Barratt Homes has started building 204 new homes in Coalpit Heath on land which was previously part of Woodlands Farm, owned by the author Dick King-Smith.
The development has been named Blackberry Park by the company.
South Gloucestershire Council originally refused proposals for a larger development of 380 houses, following a major campaign against it. There were nearly 300 letters of objection, opposition from the campaign group VALID (Villagers Against Local Intended Development) and from both Frampton Cotterell and Westerleigh parish councils.
A smaller outline plan for up to 215 homes was then submitted by the developer and this was rejected by planners in the summer of 2017. The company took the case to appeal and it was heard last year, with Mr King-Smith’s children adding their voices to the argument for keeping the land in its original state. A government planning inspector ruled in the developer’s favour.
Barratt was given detailed permission for a 204-home development in June and is now building two, three and four-bedroomed homes to appeal to what a spokesperson described as a ‘whole host of lifestyles’.
Temporary traffic lights have been installed near the access to the site off Park Lane.

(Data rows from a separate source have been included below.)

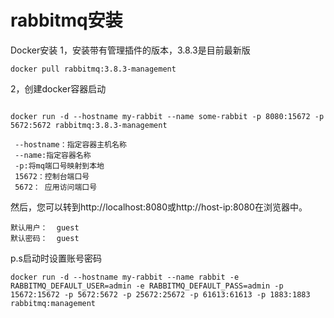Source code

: # rabbitmq安装
Docker安装
1，安装带有管理插件的版本，3.8.3是目前最新版
```
docker pull rabbitmq:3.8.3-management
```
2，创建docker容器启动
```

docker run -d --hostname my-rabbit --name some-rabbit -p 8080:15672 -p 5672:5672 rabbitmq:3.8.3-management
```
```
 --hostname：指定容器主机名称
 --name:指定容器名称
 -p:将mq端口号映射到本地
 15672：控制台端口号
 5672： 应用访问端口号
```

然后，您可以转到http://localhost:8080或http://host-ip:8080在浏览器中。
```
默认用户：  guest 
默认密码：  guest
```
p.s启动时设置账号密码
```
docker run -d --hostname my-rabbit --name rabbit -e RABBITMQ_DEFAULT_USER=admin -e RABBITMQ_DEFAULT_PASS=admin -p 15672:15672 -p 5672:5672 -p 25672:25672 -p 61613:61613 -p 1883:1883 rabbitmq:management
```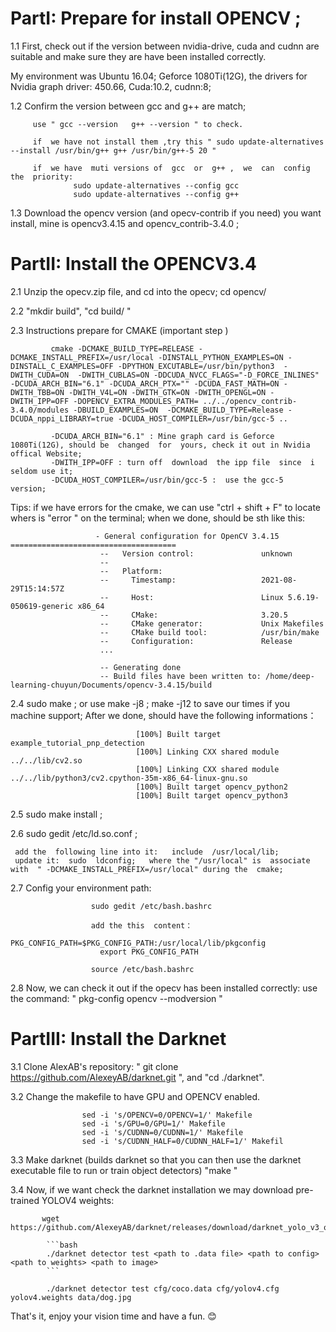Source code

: 
# PartI: Prepare  for  install  OPENCV ;
1.1 First, check out if the version  between  nvidia-drive,  cuda and cudnn  are suitable  and make sure they are have  been installed  correctly.

My environment was  Ubuntu 16.04;  Geforce 1080Ti(12G),  the  drivers  for  Nvidia graph driver: 450.66,  Cuda:10.2,  cudnn:8;


1.2 Confirm the version between  gcc  and  g++  are  match;
             
         use " gcc --version   g++ --version " to check.
              
         if  we have not install them ,try this " sudo update-alternatives --install /usr/bin/g++ g++ /usr/bin/g++-5 20 "
         
         if  we have  muti versions of  gcc  or  g++ ,  we  can  config the  priority:
                  sudo update-alternatives --config gcc
                  sudo update-alternatives --config g++

1.3 Download the opencv  version (and opecv-contrib if you need)  you  want  install,  mine  is opencv3.4.15  and opencv_contrib-3.4.0 ;
   




# PartII:  Install  the  OPENCV3.4
    
2.1  Unzip the  opecv.zip  file,  and  cd into  the opecv; cd  opencv/

2.2  "mkdir build",  "cd build/ "

2.3  Instructions  prepare for  CMAKE (important  step )
                      
             cmake -DCMAKE_BUILD_TYPE=RELEASE -DCMAKE_INSTALL_PREFIX=/usr/local -DINSTALL_PYTHON_EXAMPLES=ON -DINSTALL_C_EXAMPLES=OFF -DPYTHON_EXCUTABLE=/usr/bin/python3  -DWITH_CUDA=ON  -DWITH_CUBLAS=ON -DDCUDA_NVCC_FLAGS="-D_FORCE_INLINES" -DCUDA_ARCH_BIN="6.1" -DCUDA_ARCH_PTX="" -DCUDA_FAST_MATH=ON -DWITH_TBB=ON -DWITH_V4L=ON -DWITH_GTK=ON -DWITH_OPENGL=ON -DWITH_IPP=OFF -DOPENCV_EXTRA_MODULES_PATH= ../../opencv_contrib-3.4.0/modules -DBUILD_EXAMPLES=ON  -DCMAKE_BUILD_TYPE=Release -DCUDA_nppi_LIBRARY=true -DCUDA_HOST_COMPILER=/usr/bin/gcc-5 ..
             
             -DCUDA_ARCH_BIN="6.1" : Mine graph card is Geforce 1080Ti(12G), should be  changed  for  yours, check it out in Nvidia offical Website;
             -DWITH_IPP=OFF : turn off  download  the ipp file  since  i seldom use it;
             -DCUDA_HOST_COMPILER=/usr/bin/gcc-5 :  use the gcc-5  version;
   
   Tips:  if we  have errors for the cmake, we  can use  "ctrl + shift + F"  to  locate  whers  is "error "  on the  terminal;
             when we done, should  be sth like this:
                       
                       - General configuration for OpenCV 3.4.15 =====================================
                        --   Version control:               unknown
                        -- 
                        --   Platform:
                        --     Timestamp:                   2021-08-29T15:14:57Z
                        --     Host:                        Linux 5.6.19-050619-generic x86_64
                        --     CMake:                       3.20.5
                        --     CMake generator:             Unix Makefiles
                        --     CMake build tool:            /usr/bin/make
                        --     Configuration:               Release
                        ...
                        
                        -- Generating done
                        -- Build files have been written to: /home/deep-learning-chuyun/Documents/opencv-3.4.15/build

                                                                                       
                       
                      
2.4  sudo make ;  or use  make -j8  ;  make  -j12  to save our  times  if you machine support;
                     After  we  done,  should have the following informations：

                                [100%] Built target example_tutorial_pnp_detection
                                [100%] Linking CXX shared module ../../lib/cv2.so
                                [100%] Linking CXX shared module ../../lib/python3/cv2.cpython-35m-x86_64-linux-gnu.so
                                [100%] Built target opencv_python2
                                [100%] Built target opencv_python3


2.5  sudo  make  install ;

2.6  sudo gedit /etc/ld.so.conf ; 
     
     add the  following line into it:   include  /usr/local/lib; 
     update it:  sudo  ldconfig;   where the "/usr/local" is  associate with  " -DCMAKE_INSTALL_PREFIX=/usr/local" during the  cmake; 
 
2.7  Config  your  environment path:
                      
                      sudo gedit /etc/bash.bashrc
                      
                      add the this  content：
                        PKG_CONFIG_PATH=$PKG_CONFIG_PATH:/usr/local/lib/pkgconfig
                        export PKG_CONFIG_PATH

                      source /etc/bash.bashrc

2.8  Now, we  can  check it out if the opecv has  been installed correctly: use the command: " pkg-config opencv --modversion "
 



# PartIII:  Install  the  Darknet 

3.1  Clone  AlexAB's repository: " git clone https://github.com/AlexeyAB/darknet.git ",   and  "cd ./darknet".

3.2  Change  the  makefile  to  have  GPU  and OPENCV  enabled. 

                    sed -i 's/OPENCV=0/OPENCV=1/' Makefile
                    sed -i 's/GPU=0/GPU=1/' Makefile
                    sed -i 's/CUDNN=0/CUDNN=1/' Makefile
                    sed -i 's/CUDNN_HALF=0/CUDNN_HALF=1/' Makefil
                    
                    
                    
 3.3 Make darknet (builds darknet so that you can then use the darknet executable file to run or train object detectors)
     "make "                 

 3.4 Now, if we want check the darknet installation we may download pre-trained  YOLOV4  weights:
           
           wget https://github.com/AlexeyAB/darknet/releases/download/darknet_yolo_v3_optimal/yolov4.weights
  
            ```bash
            ./darknet detector test <path to .data file> <path to config> <path to weights> <path to image>
            ```
            
            ./darknet detector test cfg/coco.data cfg/yolov4.cfg yolov4.weights data/dog.jpg
            
            
That's  it,  enjoy  your  vision  time  and  have a  fun. :blush:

The company said it has had a ‘high level’ of interest from people wishing to move to the Coalpit Heath area, and expects demand to rise further.

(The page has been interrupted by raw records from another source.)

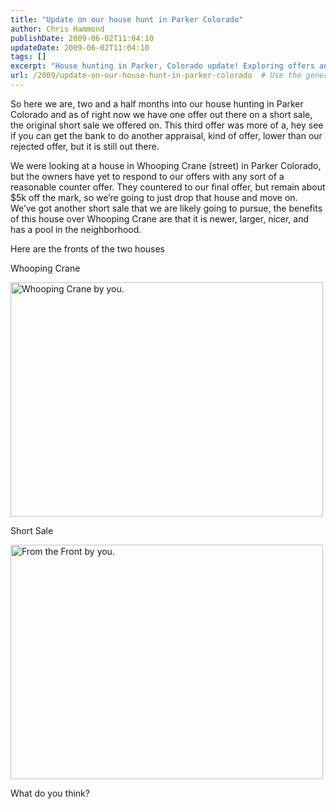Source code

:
 ```yaml
---
title: "Update on our house hunt in Parker Colorado"
author: Chris Hammond
publishDate: 2009-06-02T11:04:10
updateDate: 2009-06-02T11:04:10
tags: []
excerpt: "House hunting in Parker, Colorado update! Exploring offers and options on short sales. Comparing properties - Whooping Crane vs. Short Sale."
url: /2009/update-on-our-house-hunt-in-parker-colorado  # Use the generated URL with year
---
```

<p>So here we are, two and a half months into our house hunting in Parker Colorado and as of right now we have one offer out there on a short sale, the original short sale we offered on. This third offer was more of a, hey see if you can get the bank to do another appraisal, kind of offer, lower than our rejected offer, but it is still out there.</p>  <p>We were looking at a house in Whooping Crane (street) in Parker Colorado, but the owners have yet to respond to our offers with any sort of a reasonable counter offer. They countered to our final offer, but remain about $5k off the mark, so we’re going to just drop that house and move on. We’ve got another short sale that we are likely going to pursue, the benefits of this house over Whooping Crane are that it is newer, larger, nicer, and has a pool in the neighborhood.</p>  <p>Here are the fronts of the two houses</p>  <p>Whooping Crane</p>  <p><img title="" height="375" alt="Whooping Crane by you." src="https://farm4.static.flickr.com/3581/3570095795_7b75959751.jpg?v=0" width="500" /></p>  <p>Short Sale</p>  <p><img title="" height="375" alt="From the Front by you." src="https://farm4.static.flickr.com/3314/3556013852_4ed6522097.jpg?v=0" width="500" /></p>  <p>What do you think?</p>

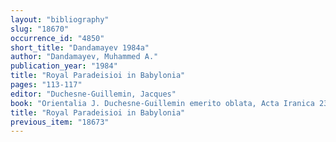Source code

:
 ```yaml
---
layout: "bibliography"
slug: "18670"
occurrence_id: "4850"
short_title: "Dandamayev 1984a"
author: "Dandamayev, Muhammed A."
publication_year: "1984"
title: "Royal Paradeisioi in Babylonia"
pages: "113-117"
editor: "Duchesne-Guillemin, Jacques"
book: "Orientalia J. Duchesne-Guillemin emerito oblata, Acta Iranica 23, Deuxième série: Hommages et opera minora, Duchesne-Guillemin, Vol. IV (Leiden)"
title: "Royal Paradeisioi in Babylonia"
previous_item: "18673"
---
```

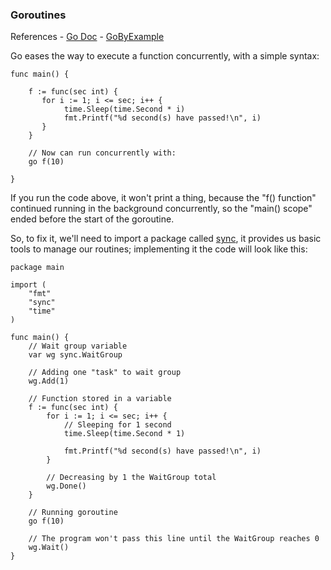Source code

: ### Goroutines

References
    - [Go Doc](https://golang.org/doc/effective_go#goroutines)
    - [GoByExample](https://gobyexample.com/goroutines)

Go eases the way to execute a function concurrently, with a simple syntax:
```golang
func main() {

    f := func(sec int) {
       for i := 1; i <= sec; i++ {
            time.Sleep(time.Second * i)
            fmt.Printf("%d second(s) have passed!\n", i)
       }
    }

    // Now can run concurrently with:
    go f(10)

}
```

If you run the code above, it won't print a thing, because the "f() function" continued running in the background concurrently, so the "main() scope" ended before the start of the goroutine.

So, to fix it, we'll need to import a package called [sync](https://golang.org/pkg/sync/), it provides us basic tools to manage our routines; implementing it the code will look like this:
```golang
package main

import (
	"fmt"
	"sync"
	"time"
)

func main() {
	// Wait group variable
	var wg sync.WaitGroup

	// Adding one "task" to wait group
	wg.Add(1)

	// Function stored in a variable
	f := func(sec int) {
		for i := 1; i <= sec; i++ {
			// Sleeping for 1 second
			time.Sleep(time.Second * 1)

			fmt.Printf("%d second(s) have passed!\n", i)
		}

		// Decreasing by 1 the WaitGroup total
		wg.Done()
	}

	// Running goroutine
	go f(10)

	// The program won't pass this line until the WaitGroup reaches 0
	wg.Wait()
}
```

It will be revealing the asking prices for homes on the development later in the autumn.
Sales Director Andrea Pilgrim said: “This is great news for people wishing to settle in this sought-after area. We know demand for homes here is high, and we’re also pleased to be bringing jobs and new homes to people in the area.”
Barratt says the development will create 600 jobs over its course.
Andrea added: “The designs are very much in keeping with this picturesque area.”
The developers have promised to introduce allotments and community orchards, with hedgerows and ‘green street scenes’.
Mr King-Smith, above, who died in 2011, lived at Woodlands Farm from 1948 to 1962 and was inspired by the landscape around him, which featured in many of his novels. One of the most famous was The Sheep-Pig, which became the Oscar nominated film Babe.
The June council planning meeting heard objections to the plans on the grounds of road safety concerns, a lack of local infrastructure, loss of green land and the impact on wildlife.
But an officer told councillors that the layout and design of the homes was "acceptable" and their location was "reasonable".
A council landscape officer raised concerns about a lack of trees in rear gardens and on the avenue into the site but councillors were told were 185 mature trees on the site.